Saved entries
:::

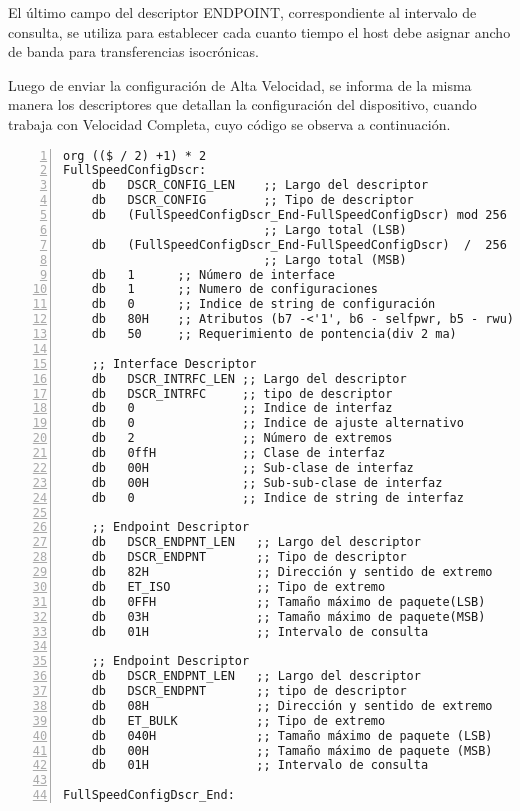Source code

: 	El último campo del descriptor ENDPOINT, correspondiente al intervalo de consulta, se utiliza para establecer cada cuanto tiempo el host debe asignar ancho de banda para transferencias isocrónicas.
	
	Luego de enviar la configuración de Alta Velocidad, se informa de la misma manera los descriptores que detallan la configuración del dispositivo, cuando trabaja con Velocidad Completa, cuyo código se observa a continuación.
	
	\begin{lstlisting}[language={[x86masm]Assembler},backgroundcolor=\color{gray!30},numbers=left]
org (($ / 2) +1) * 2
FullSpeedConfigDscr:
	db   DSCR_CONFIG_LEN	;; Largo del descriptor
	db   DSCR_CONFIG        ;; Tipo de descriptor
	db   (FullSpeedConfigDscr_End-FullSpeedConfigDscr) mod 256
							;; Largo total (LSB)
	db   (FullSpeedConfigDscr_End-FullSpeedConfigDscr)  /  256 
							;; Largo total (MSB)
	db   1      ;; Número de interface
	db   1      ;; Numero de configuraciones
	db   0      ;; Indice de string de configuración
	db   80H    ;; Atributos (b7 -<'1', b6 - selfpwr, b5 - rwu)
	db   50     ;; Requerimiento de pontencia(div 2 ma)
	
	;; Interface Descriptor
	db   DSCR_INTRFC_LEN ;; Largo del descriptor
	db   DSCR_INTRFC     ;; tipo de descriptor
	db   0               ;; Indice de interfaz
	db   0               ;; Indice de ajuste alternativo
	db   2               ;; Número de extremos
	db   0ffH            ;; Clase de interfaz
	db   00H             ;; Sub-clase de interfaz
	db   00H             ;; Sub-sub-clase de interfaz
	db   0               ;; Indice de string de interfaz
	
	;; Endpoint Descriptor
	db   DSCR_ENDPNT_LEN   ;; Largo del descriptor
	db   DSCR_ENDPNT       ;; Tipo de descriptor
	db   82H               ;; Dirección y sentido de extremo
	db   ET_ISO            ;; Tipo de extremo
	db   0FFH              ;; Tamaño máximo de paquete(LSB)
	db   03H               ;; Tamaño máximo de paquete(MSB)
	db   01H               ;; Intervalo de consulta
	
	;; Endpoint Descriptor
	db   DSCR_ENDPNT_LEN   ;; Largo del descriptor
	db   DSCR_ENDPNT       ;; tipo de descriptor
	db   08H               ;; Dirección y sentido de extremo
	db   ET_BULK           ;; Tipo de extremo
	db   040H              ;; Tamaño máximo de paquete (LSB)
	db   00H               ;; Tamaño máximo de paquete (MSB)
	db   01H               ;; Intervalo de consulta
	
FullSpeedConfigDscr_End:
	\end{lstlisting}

:::

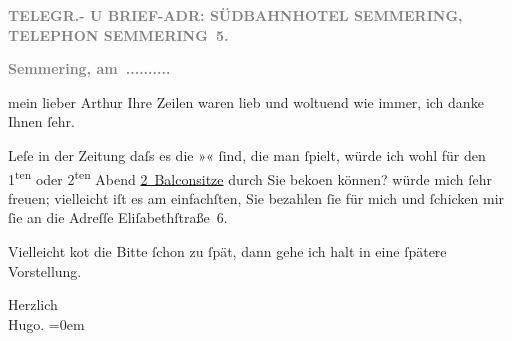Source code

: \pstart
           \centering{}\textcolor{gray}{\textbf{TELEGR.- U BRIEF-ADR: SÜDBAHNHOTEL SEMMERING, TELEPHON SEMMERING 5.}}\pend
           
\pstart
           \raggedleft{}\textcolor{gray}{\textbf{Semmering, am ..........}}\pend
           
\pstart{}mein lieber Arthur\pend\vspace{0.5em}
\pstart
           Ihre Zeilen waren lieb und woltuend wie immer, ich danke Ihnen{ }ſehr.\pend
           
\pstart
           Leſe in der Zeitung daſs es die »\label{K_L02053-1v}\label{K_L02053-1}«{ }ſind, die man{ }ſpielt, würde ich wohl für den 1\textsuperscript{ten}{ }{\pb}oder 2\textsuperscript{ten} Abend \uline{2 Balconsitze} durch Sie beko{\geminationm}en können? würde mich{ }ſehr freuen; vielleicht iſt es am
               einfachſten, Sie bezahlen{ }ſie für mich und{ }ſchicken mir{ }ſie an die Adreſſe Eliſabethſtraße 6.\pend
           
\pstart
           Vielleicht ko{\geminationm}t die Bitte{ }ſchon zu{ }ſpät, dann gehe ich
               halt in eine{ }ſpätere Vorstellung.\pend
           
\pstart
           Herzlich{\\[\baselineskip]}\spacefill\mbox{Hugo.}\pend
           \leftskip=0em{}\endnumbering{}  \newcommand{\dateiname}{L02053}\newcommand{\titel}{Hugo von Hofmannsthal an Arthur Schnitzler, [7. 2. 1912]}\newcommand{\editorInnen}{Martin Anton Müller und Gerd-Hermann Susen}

:::

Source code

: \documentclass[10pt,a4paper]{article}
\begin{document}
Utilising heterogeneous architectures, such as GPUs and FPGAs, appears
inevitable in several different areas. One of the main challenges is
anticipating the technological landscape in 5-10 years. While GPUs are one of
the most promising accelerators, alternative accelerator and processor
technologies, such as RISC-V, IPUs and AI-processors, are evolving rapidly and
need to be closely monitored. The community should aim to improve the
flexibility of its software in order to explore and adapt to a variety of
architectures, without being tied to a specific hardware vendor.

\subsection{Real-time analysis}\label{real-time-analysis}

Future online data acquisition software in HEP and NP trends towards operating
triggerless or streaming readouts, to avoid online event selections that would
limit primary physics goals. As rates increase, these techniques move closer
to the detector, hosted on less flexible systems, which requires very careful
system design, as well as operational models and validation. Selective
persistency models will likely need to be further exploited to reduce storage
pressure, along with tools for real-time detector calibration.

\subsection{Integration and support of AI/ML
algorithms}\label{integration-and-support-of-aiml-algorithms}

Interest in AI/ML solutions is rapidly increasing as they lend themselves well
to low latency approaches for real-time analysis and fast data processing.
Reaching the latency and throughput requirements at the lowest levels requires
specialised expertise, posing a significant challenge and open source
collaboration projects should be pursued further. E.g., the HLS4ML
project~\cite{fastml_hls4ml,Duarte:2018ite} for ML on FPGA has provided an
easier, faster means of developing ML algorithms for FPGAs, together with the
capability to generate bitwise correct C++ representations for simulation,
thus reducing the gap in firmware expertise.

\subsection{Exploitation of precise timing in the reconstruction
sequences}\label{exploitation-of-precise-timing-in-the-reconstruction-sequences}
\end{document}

:::

Prompt
When a line in the records above contains the word "architectures", copy it.

Exercise solution
Utilising heterogeneous architectures, such as GPUs and FPGAs, appears
architectures, without being tied to a specific hardware vendor.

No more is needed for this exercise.